Romain lui fit signe de la tête et Shany s’éclipsa.
*
Shany déambula sur le campus de l’hôpital. Elle ne pouvait pas retourner chez elle. Le trajet aller-retour serait trop long. Elle alla donc à la bibliothèque, et entreprit d’avancer sur la rédaction de son mémoire. Le fonds documentaire mis à la disposition des élèves lui était souvent d’un réel secours. Plongée dans ses recherches, elle ne vit pas le temps passé. A seize heures, Romain lui envoya un SMS pour lui demander de repasser au labo.
« Tu en as mis du temps. Tu as une bonne nouvelle ?
— Malheureusement, non. J’ai beau chercher. Impossible d’établir un lien avec une quelconque famille de plantes.
— Ha, ça ne m’aide pas. Je suis désolée dit-elle dans une grimace qui en disait long sur sa déception.
— En revanche…
— En revanche quoi ? fit Shany pris soudain d’un regain d’espoir.
— T’emballe pas… Mais j’ai récupéré la composition moléculaire du produit et je ne peux pas en être certain à cent pourcents mais de toute évidence, il devrait avoir des propriétés très intéressantes.
— Lequelles ?
— Je ne sais pas dire mais les possibilités de recombinaison avec d’autres molécules sont énormes.
— Ca pourrait agir comme un médicament ?
— C’est quasi certain… Après bénéfique ou pas, je ne sais pas dire.
— C’est super ! Mais du coup, si tu as la composition chimique de la molécule, tu crois qu’on pourrait la synthétiser ?
— J’en doute. Faudra avoir la plante en question pour identifier comment la plante est fichue. Tu sais, en chimie, la théorie veut qu’il soit sur le papier tout à fait imaginable de synthétiser tout et n’importe quoi. Mais en pratique, c’est un autre son de cloche. Déjà, il faut trouver la formule pour concevoir une molécule stable. Après il y a la complexité. Celle dont on parle, c’est un sacré bestiau. Honnêtement, pour trouver la formule, seule Mère Nature avec ses milliards d’années a pu tomber dessus par hasard.
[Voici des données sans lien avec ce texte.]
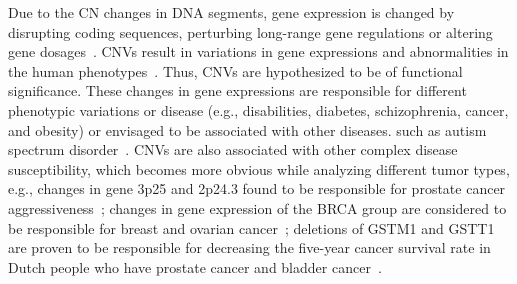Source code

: \hspace*{3.5mm} Due to the CN changes in DNA segments, gene expression is changed by disrupting coding sequences, perturbing long-range gene regulations or altering gene dosages~\cite{37Yang}. CNVs result in variations in gene expressions and abnormalities in the human phenotypes~\cite{18Chen}. Thus, CNVs are hypothesized to be of functional significance. These changes in gene expressions are responsible for different phenotypic variations or disease (e.g., disabilities, diabetes, schizophrenia, cancer, and obesity) or envisaged to be associated with other diseases. such as autism spectrum disorder~\cite{38Buckland, 39Nguyen, 40McCarroll}. CNVs are also associated with other complex disease susceptibility, which becomes more obvious while analyzing different tumor types, e.g., changes in gene 3p25 and 2p24.3 found to be responsible for prostate cancer aggressiveness~\cite{43Liu, 44Thean}; changes in gene expression of the BRCA group are considered to be responsible for breast and ovarian cancer~\cite{45Petrij, 46Montagna}; deletions of GSTM1 and GSTT1 are proven to be responsible for decreasing the five-year cancer survival rate in Dutch people who have prostate cancer and bladder cancer~\cite{48Diskin, 31Park}.\\

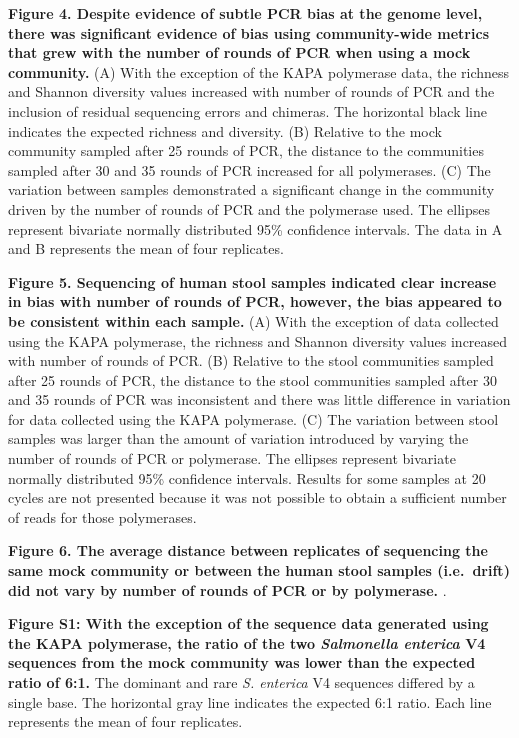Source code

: \documentclass[11pt,]{article}
\begin{document}
\textbf{Figure 4. Despite evidence of subtle PCR bias at the genome
level, there was significant evidence of bias using community-wide
metrics that grew with the number of rounds of PCR when using a mock
community.} (A) With the exception of the KAPA polymerase data, the
richness and Shannon diversity values increased with number of rounds of
PCR and the inclusion of residual sequencing errors and chimeras. The
horizontal black line indicates the expected richness and diversity. (B)
Relative to the mock community sampled after 25 rounds of PCR, the
distance to the communities sampled after 30 and 35 rounds of PCR
increased for all polymerases. (C) The variation between samples
demonstrated a significant change in the community driven by the number
of rounds of PCR and the polymerase used. The ellipses represent
bivariate normally distributed 95\% confidence intervals. The data in A
and B represents the mean of four replicates.

\textbf{Figure 5. Sequencing of human stool samples indicated clear
increase in bias with number of rounds of PCR, however, the bias
appeared to be consistent within each sample.} (A) With the exception of
data collected using the KAPA polymerase, the richness and Shannon
diversity values increased with number of rounds of PCR. (B) Relative to
the stool communities sampled after 25 rounds of PCR, the distance to
the stool communities sampled after 30 and 35 rounds of PCR was
inconsistent and there was little difference in variation for data
collected using the KAPA polymerase. (C) The variation between stool
samples was larger than the amount of variation introduced by varying
the number of rounds of PCR or polymerase. The ellipses represent
bivariate normally distributed 95\% confidence intervals. Results for
some samples at 20 cycles are not presented because it was not possible
to obtain a sufficient number of reads for those polymerases.

\textbf{Figure 6. The average distance between replicates of sequencing
the same mock community or between the human stool samples (i.e.~drift)
did not vary by number of rounds of PCR or by polymerase.} .

\textbf{Figure S1: With the exception of the sequence data generated
using the KAPA polymerase, the ratio of the two \emph{Salmonella
enterica} V4 sequences from the mock community was lower than the
expected ratio of 6:1.} The dominant and rare \emph{S. enterica} V4
sequences differed by a single base. The horizontal gray line indicates
the expected 6:1 ratio. Each line represents the mean of four
replicates.
\end{document}
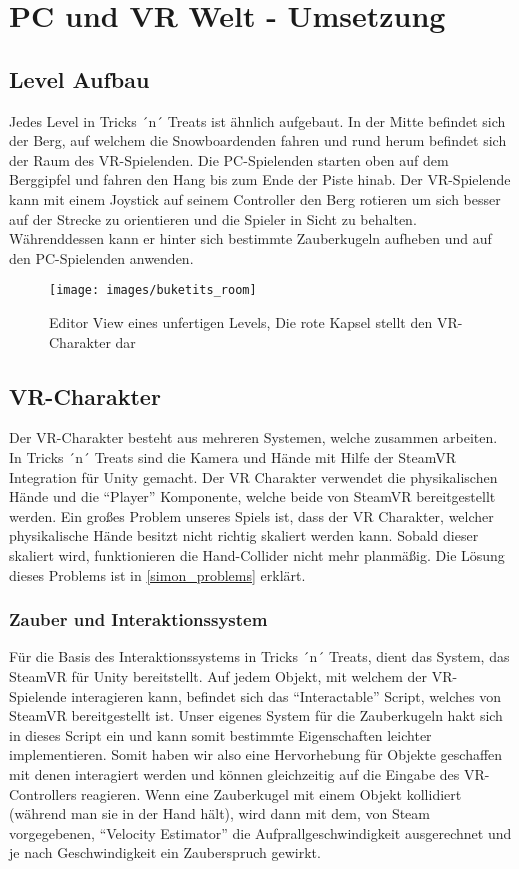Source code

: \chapter{PC und VR Welt - Umsetzung}
\section{Level Aufbau}
Jedes Level in Tricks ´n´ Treats ist ähnlich aufgebaut. 
In der Mitte befindet sich der Berg, auf welchem die Snowboardenden fahren und rund herum befindet sich der Raum des VR-Spielenden. Die PC-Spielenden starten oben auf dem Berggipfel und fahren den Hang bis zum Ende der Piste hinab. Der VR-Spielende kann mit einem Joystick auf seinem Controller den Berg rotieren um sich besser auf der Strecke zu orientieren und die Spieler in Sicht zu behalten. Währenddessen kann er hinter sich bestimmte Zauberkugeln aufheben und auf den PC-Spielenden anwenden.

\begin{figure}[H]
	\centering
	\texttt{[image: images/buketits\_room]}
	\caption{Editor View eines unfertigen Levels, Die rote Kapsel stellt den VR-Charakter dar}
\end{figure}

\section{VR-Charakter} \label{simon_vrspieler}
Der VR-Charakter besteht aus mehreren Systemen, welche zusammen arbeiten. In Tricks ´n´ Treats sind die Kamera und Hände mit Hilfe der SteamVR Integration für Unity gemacht. Der VR Charakter verwendet die physikalischen Hände und die "`Player"' Komponente, welche beide von SteamVR bereitgestellt werden. Ein großes Problem unseres Spiels ist, dass der VR Charakter, welcher physikalische Hände besitzt nicht richtig skaliert werden kann. Sobald dieser skaliert wird, funktionieren die Hand-Collider nicht mehr planmäßig. Die Lösung dieses Problems ist in \ref{simon_problems} erklärt.

\subsection{Zauber und Interaktionssystem}
Für die Basis des Interaktionssystems in Tricks ´n´ Treats, dient das System, das SteamVR für Unity bereitstellt. Auf jedem Objekt, mit welchem der VR-Spielende interagieren kann, befindet sich das "`Interactable"' Script, welches von SteamVR bereitgestellt ist. Unser eigenes System für die Zauberkugeln hakt sich in dieses Script ein und kann somit bestimmte Eigenschaften leichter implementieren. Somit haben wir also eine Hervorhebung für Objekte geschaffen mit denen interagiert werden und können gleichzeitig auf die Eingabe des VR-Controllers reagieren. Wenn eine Zauberkugel mit einem Objekt kollidiert (während man sie in der Hand hält), wird dann mit dem, von Steam vorgegebenen, "`Velocity Estimator"' die Aufprallgeschwindigkeit ausgerechnet und je nach Geschwindigkeit ein Zauberspruch gewirkt.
— Ah, fit Shany en ne cachant rien de sa déception.
— Mais où as-tu dégoté ce truc ? C’est incroyable !
— Pardon, je ne peux pas te le dire. Tu me prendrais pour une folle qui n’a aucune éthique et a tout oublié de la démarche scientifique et ses règles.
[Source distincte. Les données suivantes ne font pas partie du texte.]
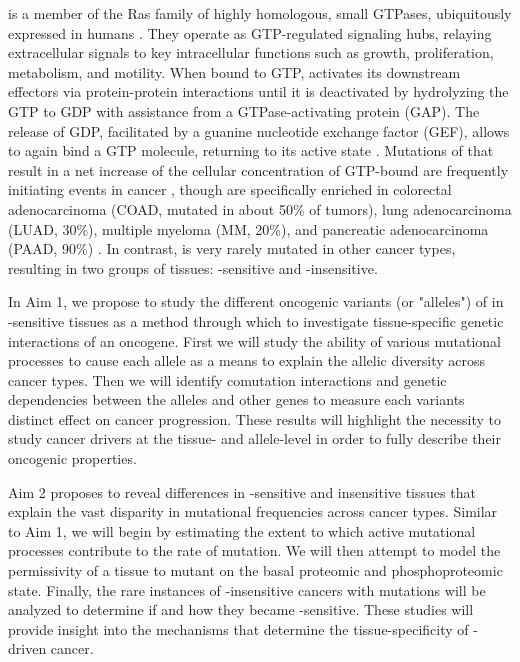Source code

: \kras{} is a member of the Ras family of highly homologous, small GTPases, ubiquitously expressed in humans \cite{Barbacid1987, Prior2012}. 
They operate as GTP-regulated signaling hubs, relaying extracellular signals to key intracellular functions such as growth, proliferation, metabolism, and motility. 
When bound to GTP, \kras{} activates its downstream effectors via protein-protein interactions until it is deactivated by hydrolyzing the GTP to GDP with assistance from a GTPase-activating protein (GAP). The release of GDP, facilitated by a guanine nucleotide exchange factor (GEF), allows \kras{} to again bind a GTP molecule, returning to its active state \cite{Barbacid1987, Johnson2017}. Mutations of \KRAS{} that result in a net increase of the cellular concentration of GTP-bound \kras{} are frequently initiating events in cancer \cite{Kanda2012, Zhang2014a, Li2018}, though are specifically enriched in colorectal adenocarcinoma (COAD, mutated in about 50\% of tumors), lung adenocarcinoma (LUAD, 30\%), multiple myeloma (MM, 20\%), and pancreatic adenocarcinoma (PAAD, 90\%) \cite{Prior2020TheCancer}.
In contrast, \KRAS{} is very rarely mutated in other cancer types, resulting in two groups of tissues: \KRAS{}-sensitive and \KRAS{}-insensitive.

In Aim 1, we propose to study the different oncogenic variants (or "alleles") of \KRAS{} in \KRAS{}-sensitive tissues as a method through which to investigate tissue-specific genetic interactions of an oncogene.
First we will study the ability of various mutational processes to cause each allele as a means to explain the allelic diversity across cancer types.
Then we will identify comutation interactions and genetic dependencies between the \KRAS{} alleles and other genes to measure each variants distinct effect on cancer progression.
These results will highlight the necessity to study cancer drivers at the tissue- and allele-level in order to fully describe their oncogenic properties.

Aim 2 proposes to reveal differences in \KRAS{}-sensitive and insensitive tissues that explain the vast disparity in mutational frequencies across cancer types.
Similar to Aim 1, we will begin by estimating the extent to which active mutational processes contribute to the rate of \KRAS{} mutation.
We will then attempt to model the permissivity of a tissue to mutant \KRAS{} on the basal proteomic and phosphoproteomic state.
Finally, the rare instances of \KRAS{}-insensitive cancers with \KRAS{} mutations will be analyzed to determine if and how they became \KRAS{}-sensitive.
These studies will provide insight into the mechanisms that determine the tissue-specificity of \KRAS{}-driven cancer.


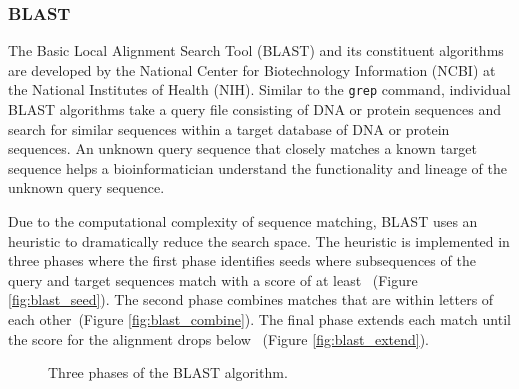 \documentclass[conference,compsoc]{IEEEtran}
\begin{document}
\subsubsection{BLAST}

The Basic Local Alignment Search Tool (BLAST)\cite{BLAST} and its constituent algorithms are developed by the National Center for Biotechnology Information (NCBI) at the National Institutes of Health (NIH). Similar to the {\tt grep} command, individual BLAST algorithms take a query file consisting of DNA or protein sequences and search for similar sequences within a target database of DNA or protein sequences. An unknown query sequence that closely matches a known target sequence helps a bioinformatician understand the functionality and lineage of the unknown query sequence.



Due to the computational complexity of sequence matching, BLAST uses an heuristic to dramatically reduce the search space. The heuristic is implemented in three phases where the first phase identifies seeds where subsequences of the query and target sequences match with a score of at least ~(Figure \ref{fig:blast_seed}). The second phase combines matches that are within  letters of each other~(Figure \ref{fig:blast_combine}). The final phase extends each match until the score for the alignment drops below ~(Figure \ref{fig:blast_extend}).


\begin{figure*}[!t]
\centering
{}
\hfil
{}
\hfil
{}
\caption{Three phases of the BLAST algorithm.}
\label{fig:blast_phases}
\end{figure*}
\end{document}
— Sha, tu me fais peur, des fois. Tu es bien énigmatique. On peut être scientifique et être ouvert, tu sais ? » dit-il sur un ton provocateur.
L’américaine rit de bon cœur.
« Allez, je te le dirai bientôt. Pour l’instant, motus et bouche cousue.
— Pfffff, ce n’est pas drôle, je voulais entendre du croustillant, moi !
— Ca attendra un peu. »
Romain vit que Shany allait partir.
« Tu t’en vas déjà ? Tu n’as pas le temps de prendre un verre ? »
Shany s’attendait à cette question. Comme d’habitude, elle n’avait pas anticipé de réponse et n’en avait pas vraiment envie. Mais l’ayant sollicité pour un coup de main, elle se sentait redevable. Alors elle s’entendit répondre à son insu :
« Oui, pourquoi pas.
— Parfait. Laisse-moi cinq minutes pour plier mes affaires. Zou, on y va ! »
Et c’est ainsi qu’elle quitta le laboratoire en compagnie de Romain.
Ce “verre” fut loin d’être inintéressant. D’une part parce que son ami avait de la conversation mais aussi parce que ce dernier, emballé par la découverte d’une nouvelle molécule, se mit à disserter sur le fait qu’on avait beau se dire à l’époque moderne, il n’en restait pas moins que la chimie actuelle n’inventait rien et ne faisait que reprendre des molécules existantes pour les utiliser. Pas de créativité.
Cela dit, tout aussi intéressante la discussion fût-elle, Shany prit congé vers vingt heures pour regagner l’appartement des Récollets.